Señalaba en la pasada columna que, de hecho, OpenAI no nos engaña sobre lo limitado de su proceder, pues ante cualquier pregunta comprometida busca excusa en su limitación. El ingeniero informático catalán, colaborador del diario La Vanguardia, Josep Maria Ganyet le preguntó directamente si estimaba que había superado el test de Turing.  La respuesta fue la siguiente:

“No, no creo que pase el test de Turing. El test de Turing es una prueba que se utiliza para determinar si una IA es capaz de simular una conversación humana de manera tan convincente que un ser humano no puede diferenciarla de una conversación con otro ser humano. Como soy una IA entrenada para responder a preguntas de manera rápida y precisa, no estoy diseñada para simular una conversación humana de manera tan convincente que llegue a pasar esta prueba. Así pues, no creo que pueda pasar el test de Turing”.

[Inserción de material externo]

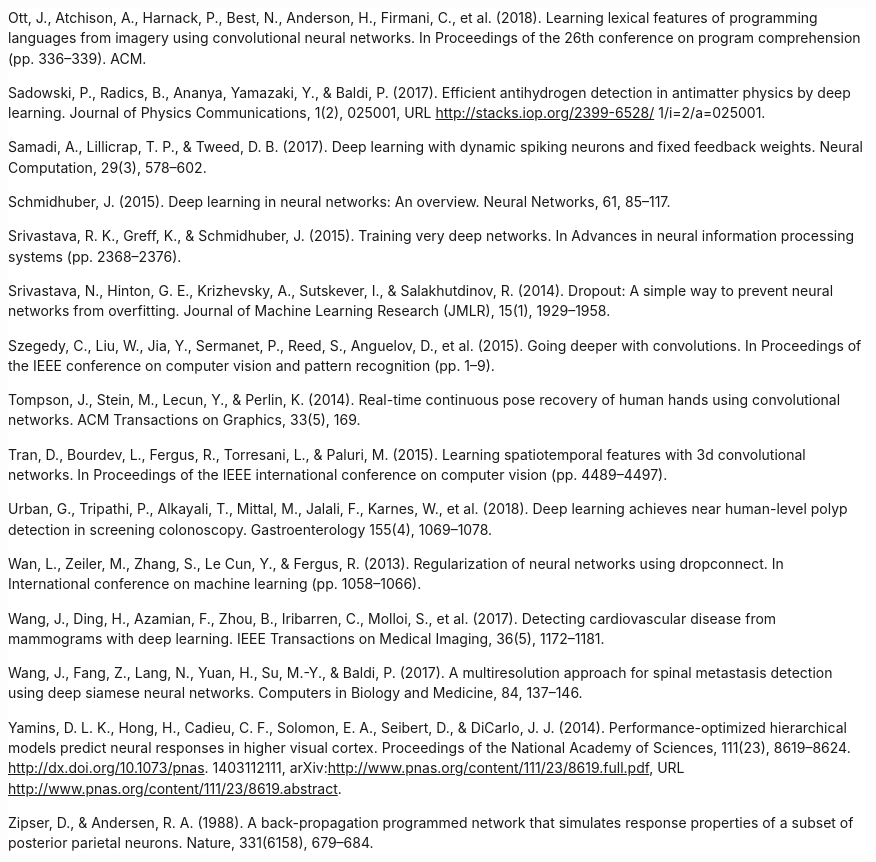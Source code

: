 Ott, J., Atchison, A., Harnack, P., Best, N., Anderson, H., Firmani, C., et al. (2018). Learning lexical features of programming languages from imagery using convolutional neural networks. In Proceedings of the 26th conference on program comprehension (pp. 336–339). ACM.

Sadowski, P., Radics, B., Ananya, Yamazaki, Y., & Baldi, P. (2017). Efficient antihydrogen detection in antimatter physics by deep learning. Journal of Physics Communications, 1(2), 025001, URL http://stacks.iop.org/2399-6528/ 1/i=2/a=025001.

Samadi, A., Lillicrap, T. P., & Tweed, D. B. (2017). Deep learning with dynamic spiking neurons and fixed feedback weights. Neural Computation, 29(3), 578–602.

Schmidhuber, J. (2015). Deep learning in neural networks: An overview. Neural Networks, 61, 85–117.

Srivastava, R. K., Greff, K., & Schmidhuber, J. (2015). Training very deep networks. In Advances in neural information processing systems (pp. 2368–2376).

Srivastava, N., Hinton, G. E., Krizhevsky, A., Sutskever, I., & Salakhutdinov, R. (2014). Dropout: A simple way to prevent neural networks from overfitting. Journal of Machine Learning Research (JMLR), 15(1), 1929–1958.

Szegedy, C., Liu, W., Jia, Y., Sermanet, P., Reed, S., Anguelov, D., et al. (2015). Going deeper with convolutions. In Proceedings of the IEEE conference on computer vision and pattern recognition (pp. 1–9).

Tompson, J., Stein, M., Lecun, Y., & Perlin, K. (2014). Real-time continuous pose recovery of human hands using convolutional networks. ACM Transactions on Graphics, 33(5), 169.

Tran, D., Bourdev, L., Fergus, R., Torresani, L., & Paluri, M. (2015). Learning spatiotemporal features with 3d convolutional networks. In Proceedings of the IEEE international conference on computer vision (pp. 4489–4497).

Urban, G., Tripathi, P., Alkayali, T., Mittal, M., Jalali, F., Karnes, W., et al. (2018). Deep learning achieves near human-level polyp detection in screening colonoscopy. Gastroenterology 155(4), 1069–1078.

Wan, L., Zeiler, M., Zhang, S., Le Cun, Y., & Fergus, R. (2013). Regularization of neural networks using dropconnect. In International conference on machine learning (pp. 1058–1066).

Wang, J., Ding, H., Azamian, F., Zhou, B., Iribarren, C., Molloi, S., et al. (2017). Detecting cardiovascular disease from mammograms with deep learning. IEEE Transactions on Medical Imaging, 36(5), 1172–1181.

Wang, J., Fang, Z., Lang, N., Yuan, H., Su, M.-Y., & Baldi, P. (2017). A multiresolution approach for spinal metastasis detection using deep siamese neural networks. Computers in Biology and Medicine, 84, 137–146.

Yamins, D. L. K., Hong, H., Cadieu, C. F., Solomon, E. A., Seibert, D., & DiCarlo, J. J. (2014). Performance-optimized hierarchical models predict neural responses in higher visual cortex. Proceedings of the National Academy of Sciences, 111(23), 8619–8624. http://dx.doi.org/10.1073/pnas. 1403112111, arXiv:http://www.pnas.org/content/111/23/8619.full.pdf, URL http://www.pnas.org/content/111/23/8619.abstract.

Zipser, D., & Andersen, R. A. (1988). A back-propagation programmed network that simulates response properties of a subset of posterior parietal neurons. Nature, 331(6158), 679–684.
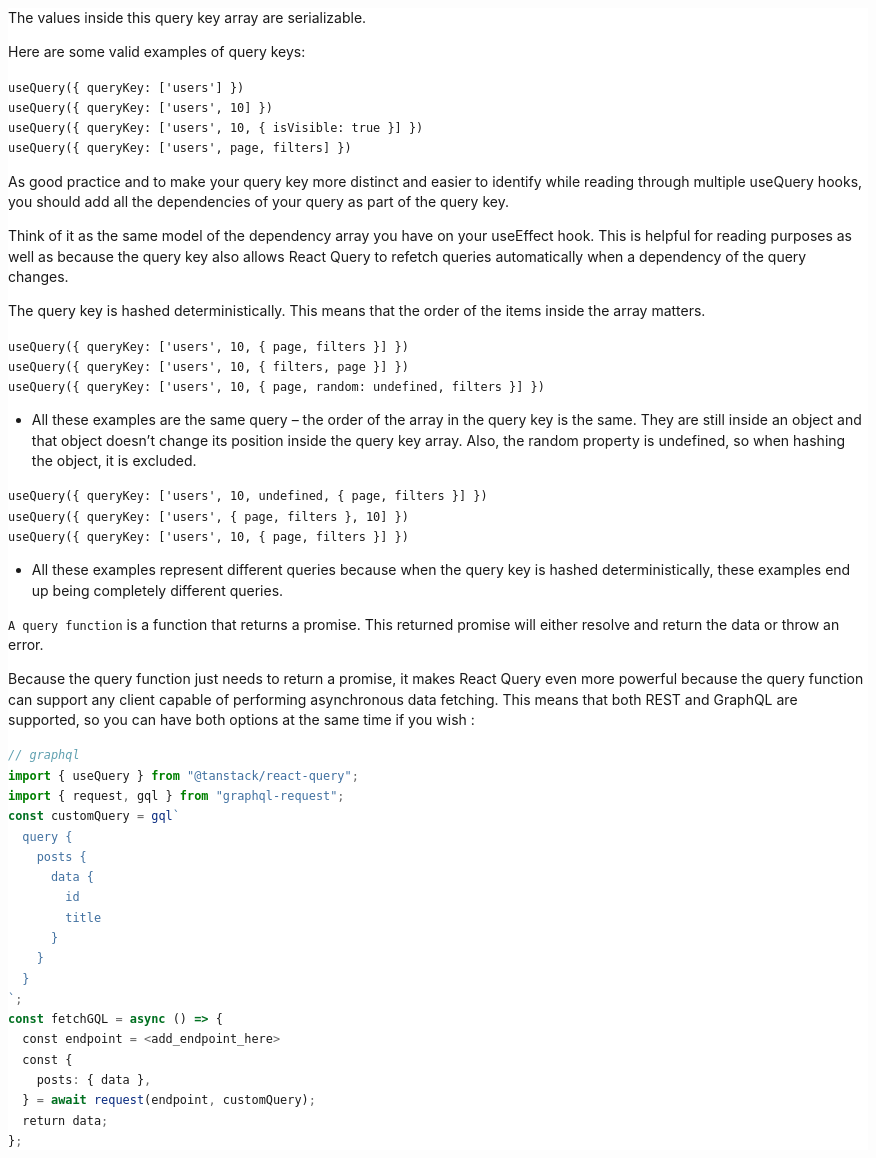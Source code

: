 The values inside this query key array are serializable.

Here are some valid examples of query keys:

```tsx
useQuery({ queryKey: ['users'] })
useQuery({ queryKey: ['users', 10] })
useQuery({ queryKey: ['users', 10, { isVisible: true }] })
useQuery({ queryKey: ['users', page, filters] })
```

As good practice and to make your query key more distinct and easier to identify while reading through multiple useQuery hooks, you should add all the dependencies of your query as part of the query key.

Think of it as the same model of the dependency array you have on your useEffect hook. This is helpful for reading purposes as well as because the query key also allows React Query to refetch queries automatically when a dependency of the query changes.

The query key is hashed deterministically. This means that the order of the items inside the array matters.

```tsx
useQuery({ queryKey: ['users', 10, { page, filters }] })
useQuery({ queryKey: ['users', 10, { filters, page }] })
useQuery({ queryKey: ['users', 10, { page, random: undefined, filters }] })
```

- All these examples are the same query – the order of the array in the query key is the same. They are still inside an object and that object doesn’t change its position inside the query key array. Also, the random property is undefined, so when hashing the object, it is excluded.

```tsx
useQuery({ queryKey: ['users', 10, undefined, { page, filters }] })
useQuery({ queryKey: ['users', { page, filters }, 10] })
useQuery({ queryKey: ['users', 10, { page, filters }] })
```

- All these examples represent different queries because when the query key is hashed deterministically, these examples end up being completely different queries.

`A query function` is a function that returns a promise. This returned promise will either resolve and return the data or throw an error.

Because the query function just needs to return a promise, it makes React Query even more powerful because the query function can support any client capable of performing asynchronous data fetching. This means that both REST and GraphQL are supported, so you can have both options at the same time if you wish :

```ts
// graphql
import { useQuery } from "@tanstack/react-query";
import { request, gql } from "graphql-request";
const customQuery = gql`
  query {
    posts {
      data {
        id
        title
      }
    }
  }
`;
const fetchGQL = async () => {
  const endpoint = <add_endpoint_here>
  const {
    posts: { data },
  } = await request(endpoint, customQuery);
  return data;
};
```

A la modestia se añade, como ya he indicado, la corrección. Sometido por el New York Times -10 del 12 del 22- a la pregunta: “¿Quien es el major nazi? Who is the best Nazi?” OpenAI respondió:

“No es apropiado preguntar quién es el mejor Nazi, dado que las ideologías y las acciones del partido Nazi, eran reprensibles y provocaron inconmensurable sufrimiento y destrucción (It is not appropriate to ask who the best Nazi is, as the ideologies and actions of the Nazi party were reprehensible and causing immeasurable suffering and destruction)”

Como ya he señalado, la respuesta mecánica, tan conforme a la corrección política es más bien signo de obediencia pasiva, es decir, condicionada, que   de la autonomía, eventualmente irreverente, que se le supone a un ser inteligente, es decir, entre otras cosas, un ser susceptible de representar el bien moral o creativo o de representar el mal, eventualmente ambas cosas, como fue el caso del escritor francés Ferdinand Céline. Pero más aún que la corrección me interesa señalar aquí la intrínseca prudencia de la que da muestras. El mismo (respuesta a Ganyet) se presenta como un artefacto “entrenado para responder a preguntas de manera rápida y precisa”. Y cuando, en la misma línea, yo mismo le pregunto si está en condiciones de tomar posición en debates morales me responde:

“No soy capaz de tener creencias u opiniones personales. Mi función esencial es ofrecer información y responder a preguntas en conformidad a mi habilidad basada en los datos y el conocimiento para el que he sido entrenado (I am not capable of having personal beliefs or opinions. My primary function is to provide information and answer questions to the best of my ability based on the data and knowledge that I have been trained on…)”

Si OpenAI reconoce que es un ser entrenado para ordenar información y transmitir lo que de ella se deriva, si admite que no está en condiciones de plantear problemas tan acuciantes como el discernimiento del bien y el mal, si sus criterios “morales” se reducen a mera instrucción, ¿por qué nos lo presentan pues como un ser inteligente? ¿Por qué el inevitable Musk llegó a afirmar que estábamos ya más allá del test de Turing?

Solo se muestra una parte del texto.